### Exercise brief:
Examine each line of the data. Copy those that contain the string "signs".

(Data extracted from a collection)
Start of Block
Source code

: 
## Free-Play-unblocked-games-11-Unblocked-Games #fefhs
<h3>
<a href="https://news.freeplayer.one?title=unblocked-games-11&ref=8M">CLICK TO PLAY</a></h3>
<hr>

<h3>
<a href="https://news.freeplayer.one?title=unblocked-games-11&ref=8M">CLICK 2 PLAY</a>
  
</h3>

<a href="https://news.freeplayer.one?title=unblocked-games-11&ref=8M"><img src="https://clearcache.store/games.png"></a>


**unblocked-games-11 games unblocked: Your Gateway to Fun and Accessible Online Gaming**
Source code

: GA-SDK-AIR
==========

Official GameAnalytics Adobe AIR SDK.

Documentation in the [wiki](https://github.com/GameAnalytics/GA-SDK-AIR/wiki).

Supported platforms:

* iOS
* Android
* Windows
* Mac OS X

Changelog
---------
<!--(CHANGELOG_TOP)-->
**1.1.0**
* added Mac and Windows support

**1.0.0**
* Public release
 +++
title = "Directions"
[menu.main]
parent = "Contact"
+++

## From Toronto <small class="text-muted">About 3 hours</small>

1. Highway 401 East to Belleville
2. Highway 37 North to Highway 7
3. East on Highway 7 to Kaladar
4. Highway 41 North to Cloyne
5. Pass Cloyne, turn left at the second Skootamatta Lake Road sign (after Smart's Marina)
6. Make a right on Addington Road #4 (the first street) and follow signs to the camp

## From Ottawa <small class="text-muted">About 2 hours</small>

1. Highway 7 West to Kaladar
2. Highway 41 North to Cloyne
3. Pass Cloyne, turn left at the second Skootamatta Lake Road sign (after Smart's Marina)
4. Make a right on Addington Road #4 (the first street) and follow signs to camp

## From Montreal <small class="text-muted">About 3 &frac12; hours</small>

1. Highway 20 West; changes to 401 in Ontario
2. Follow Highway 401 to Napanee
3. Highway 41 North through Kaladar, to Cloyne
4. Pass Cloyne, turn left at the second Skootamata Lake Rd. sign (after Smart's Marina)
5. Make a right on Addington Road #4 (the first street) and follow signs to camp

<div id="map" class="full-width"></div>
End of Block
### Exercise solution:
6. Make a right on Addington Road #4 (the first street) and follow signs to the camp
4. Make a right on Addington Road #4 (the first street) and follow signs to camp
5. Make a right on Addington Road #4 (the first street) and follow signs to camp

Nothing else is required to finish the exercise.